WORK ORDER >>
Repeat the records exactly, minus the pictures.

DATASET ENTRIES >>
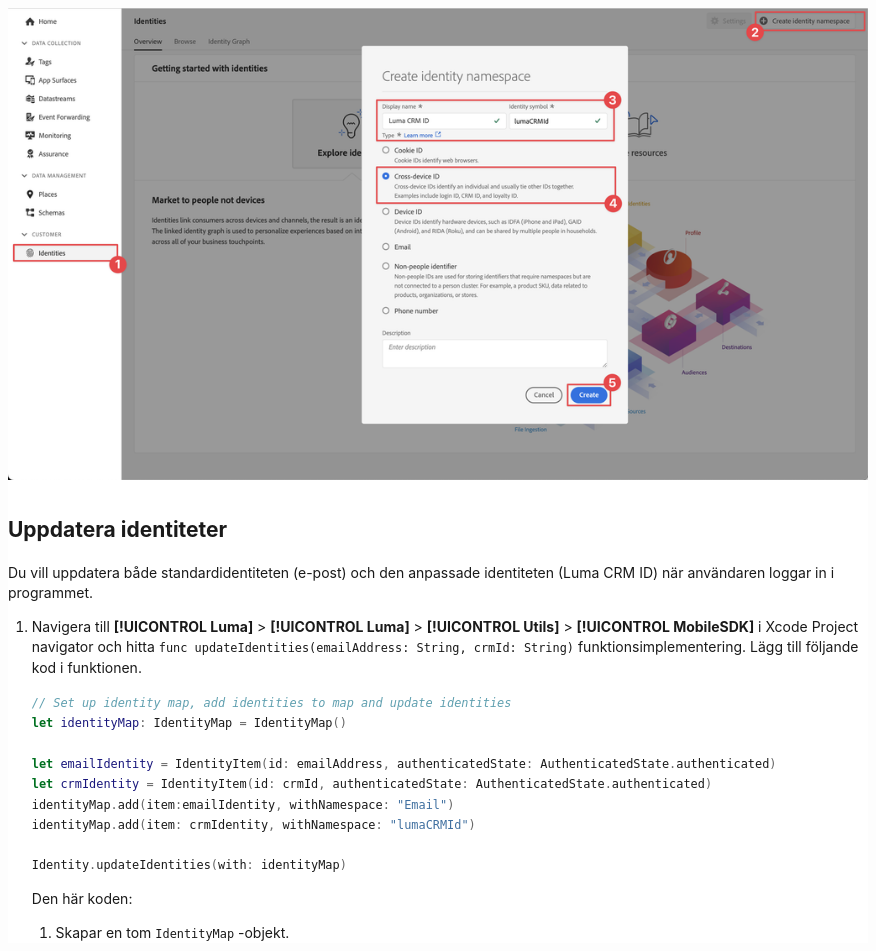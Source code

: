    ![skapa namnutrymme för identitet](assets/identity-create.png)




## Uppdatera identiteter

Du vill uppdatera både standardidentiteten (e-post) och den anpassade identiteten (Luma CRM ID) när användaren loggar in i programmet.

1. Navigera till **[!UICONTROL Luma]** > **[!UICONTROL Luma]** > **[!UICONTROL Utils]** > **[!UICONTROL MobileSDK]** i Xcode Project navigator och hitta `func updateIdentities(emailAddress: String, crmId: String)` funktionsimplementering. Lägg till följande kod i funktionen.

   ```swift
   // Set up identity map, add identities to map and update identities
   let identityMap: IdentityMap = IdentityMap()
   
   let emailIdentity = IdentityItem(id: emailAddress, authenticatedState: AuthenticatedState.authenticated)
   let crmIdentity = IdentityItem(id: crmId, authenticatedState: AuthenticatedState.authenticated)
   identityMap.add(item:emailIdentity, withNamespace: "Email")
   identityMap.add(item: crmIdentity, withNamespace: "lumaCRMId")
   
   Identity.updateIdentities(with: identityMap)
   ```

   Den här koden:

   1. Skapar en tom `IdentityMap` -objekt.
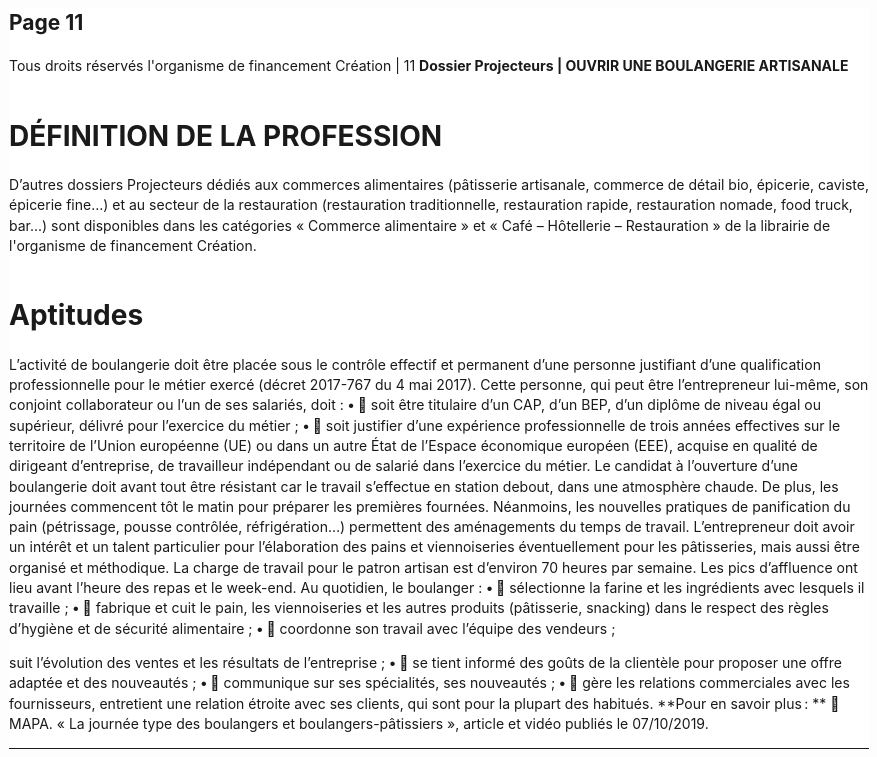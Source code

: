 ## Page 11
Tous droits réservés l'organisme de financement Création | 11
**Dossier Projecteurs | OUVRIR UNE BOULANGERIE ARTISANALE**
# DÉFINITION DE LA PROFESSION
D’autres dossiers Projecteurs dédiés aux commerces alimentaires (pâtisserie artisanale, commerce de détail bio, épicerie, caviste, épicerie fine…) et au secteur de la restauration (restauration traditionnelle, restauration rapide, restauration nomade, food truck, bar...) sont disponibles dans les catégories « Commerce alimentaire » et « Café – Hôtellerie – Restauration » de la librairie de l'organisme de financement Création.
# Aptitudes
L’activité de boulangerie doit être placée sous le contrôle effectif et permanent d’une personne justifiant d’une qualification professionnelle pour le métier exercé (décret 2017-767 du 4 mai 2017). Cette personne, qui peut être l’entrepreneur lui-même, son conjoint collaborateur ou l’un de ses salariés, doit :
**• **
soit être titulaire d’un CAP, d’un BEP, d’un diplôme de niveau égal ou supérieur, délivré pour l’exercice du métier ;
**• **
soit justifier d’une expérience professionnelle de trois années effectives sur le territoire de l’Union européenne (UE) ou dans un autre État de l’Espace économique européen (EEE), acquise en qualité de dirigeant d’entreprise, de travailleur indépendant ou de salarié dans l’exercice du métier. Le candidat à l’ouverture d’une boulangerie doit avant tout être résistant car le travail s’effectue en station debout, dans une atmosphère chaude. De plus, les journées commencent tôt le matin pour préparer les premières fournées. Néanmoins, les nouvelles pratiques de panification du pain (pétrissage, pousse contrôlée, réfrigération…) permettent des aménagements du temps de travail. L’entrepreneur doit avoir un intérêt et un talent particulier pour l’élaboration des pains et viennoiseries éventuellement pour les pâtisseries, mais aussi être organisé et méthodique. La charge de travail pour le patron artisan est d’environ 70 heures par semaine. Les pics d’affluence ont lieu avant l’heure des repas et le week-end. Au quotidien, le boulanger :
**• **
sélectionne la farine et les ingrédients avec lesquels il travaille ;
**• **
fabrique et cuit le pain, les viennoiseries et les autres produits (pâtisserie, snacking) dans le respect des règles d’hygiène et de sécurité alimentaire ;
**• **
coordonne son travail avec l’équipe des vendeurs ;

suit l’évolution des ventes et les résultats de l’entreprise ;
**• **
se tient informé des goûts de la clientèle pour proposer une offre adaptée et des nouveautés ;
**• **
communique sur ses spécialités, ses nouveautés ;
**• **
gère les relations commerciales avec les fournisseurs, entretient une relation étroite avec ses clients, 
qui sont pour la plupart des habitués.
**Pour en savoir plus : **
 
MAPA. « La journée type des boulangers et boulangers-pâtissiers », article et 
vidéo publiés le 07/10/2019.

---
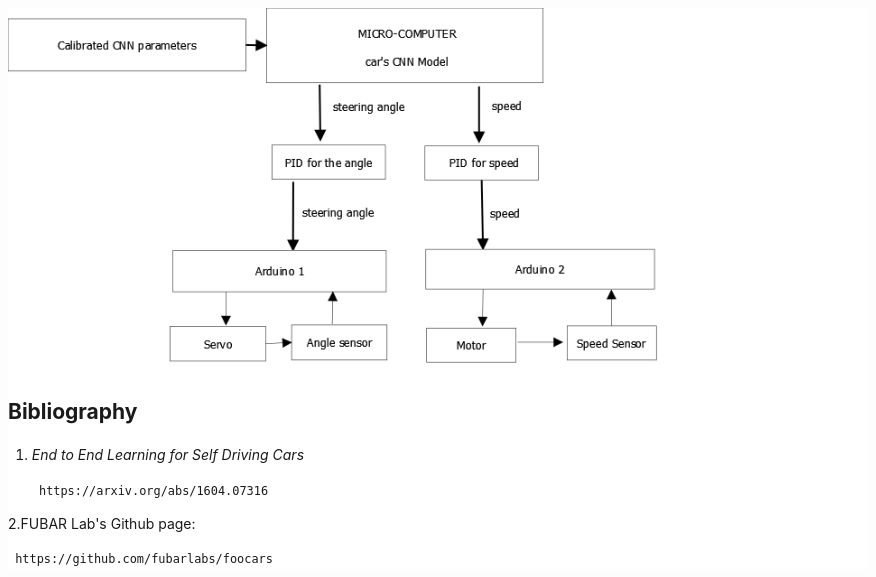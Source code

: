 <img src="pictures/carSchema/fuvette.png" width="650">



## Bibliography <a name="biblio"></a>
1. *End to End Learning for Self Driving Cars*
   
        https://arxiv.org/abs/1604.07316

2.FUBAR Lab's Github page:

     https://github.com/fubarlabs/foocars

SOLUTION TO THIS PROBLEM >>
Source code

:    ![skapa namnutrymme för identitet](assets/identity-create.png)




## Uppdatera identiteter

Du vill uppdatera både standardidentiteten (e-post) och den anpassade identiteten (Luma CRM ID) när användaren loggar in i programmet.

1. Navigera till **[!UICONTROL Luma]** > **[!UICONTROL Luma]** > **[!UICONTROL Utils]** > **[!UICONTROL MobileSDK]** i Xcode Project navigator och hitta `func updateIdentities(emailAddress: String, crmId: String)` funktionsimplementering. Lägg till följande kod i funktionen.

   ```swift
   // Set up identity map, add identities to map and update identities
   let identityMap: IdentityMap = IdentityMap()
   
   let emailIdentity = IdentityItem(id: emailAddress, authenticatedState: AuthenticatedState.authenticated)
   let crmIdentity = IdentityItem(id: crmId, authenticatedState: AuthenticatedState.authenticated)
   identityMap.add(item:emailIdentity, withNamespace: "Email")
   identityMap.add(item: crmIdentity, withNamespace: "lumaCRMId")
   
   Identity.updateIdentities(with: identityMap)
   ```

   Den här koden:

   1. Skapar en tom `IdentityMap` -objekt.
Source code

: ## Page 11
Tous droits réservés l'organisme de financement Création | 11
**Dossier Projecteurs | OUVRIR UNE BOULANGERIE ARTISANALE**
# DÉFINITION DE LA PROFESSION
D’autres dossiers Projecteurs dédiés aux commerces alimentaires (pâtisserie artisanale, commerce de détail bio, épicerie, caviste, épicerie fine…) et au secteur de la restauration (restauration traditionnelle, restauration rapide, restauration nomade, food truck, bar...) sont disponibles dans les catégories « Commerce alimentaire » et « Café – Hôtellerie – Restauration » de la librairie de l'organisme de financement Création.
# Aptitudes
L’activité de boulangerie doit être placée sous le contrôle effectif et permanent d’une personne justifiant d’une qualification professionnelle pour le métier exercé (décret 2017-767 du 4 mai 2017). Cette personne, qui peut être l’entrepreneur lui-même, son conjoint collaborateur ou l’un de ses salariés, doit :
**• **
soit être titulaire d’un CAP, d’un BEP, d’un diplôme de niveau égal ou supérieur, délivré pour l’exercice du métier ;
**• **
soit justifier d’une expérience professionnelle de trois années effectives sur le territoire de l’Union européenne (UE) ou dans un autre État de l’Espace économique européen (EEE), acquise en qualité de dirigeant d’entreprise, de travailleur indépendant ou de salarié dans l’exercice du métier. Le candidat à l’ouverture d’une boulangerie doit avant tout être résistant car le travail s’effectue en station debout, dans une atmosphère chaude. De plus, les journées commencent tôt le matin pour préparer les premières fournées. Néanmoins, les nouvelles pratiques de panification du pain (pétrissage, pousse contrôlée, réfrigération…) permettent des aménagements du temps de travail. L’entrepreneur doit avoir un intérêt et un talent particulier pour l’élaboration des pains et viennoiseries éventuellement pour les pâtisseries, mais aussi être organisé et méthodique. La charge de travail pour le patron artisan est d’environ 70 heures par semaine. Les pics d’affluence ont lieu avant l’heure des repas et le week-end. Au quotidien, le boulanger :
**• **
sélectionne la farine et les ingrédients avec lesquels il travaille ;
**• **
fabrique et cuit le pain, les viennoiseries et les autres produits (pâtisserie, snacking) dans le respect des règles d’hygiène et de sécurité alimentaire ;
**• **
coordonne son travail avec l’équipe des vendeurs ;

suit l’évolution des ventes et les résultats de l’entreprise ;
**• **
se tient informé des goûts de la clientèle pour proposer une offre adaptée et des nouveautés ;
**• **
communique sur ses spécialités, ses nouveautés ;
**• **
gère les relations commerciales avec les fournisseurs, entretient une relation étroite avec ses clients, 
qui sont pour la plupart des habitués.
**Pour en savoir plus : **
 
MAPA. « La journée type des boulangers et boulangers-pâtissiers », article et 
vidéo publiés le 07/10/2019.

---
Source code

: <img src="pictures/carSchema/fuvette.png" width="650">



## Bibliography <a name="biblio"></a>
1. *End to End Learning for Self Driving Cars*
   
        https://arxiv.org/abs/1604.07316

2.FUBAR Lab's Github page:

     https://github.com/fubarlabs/foocars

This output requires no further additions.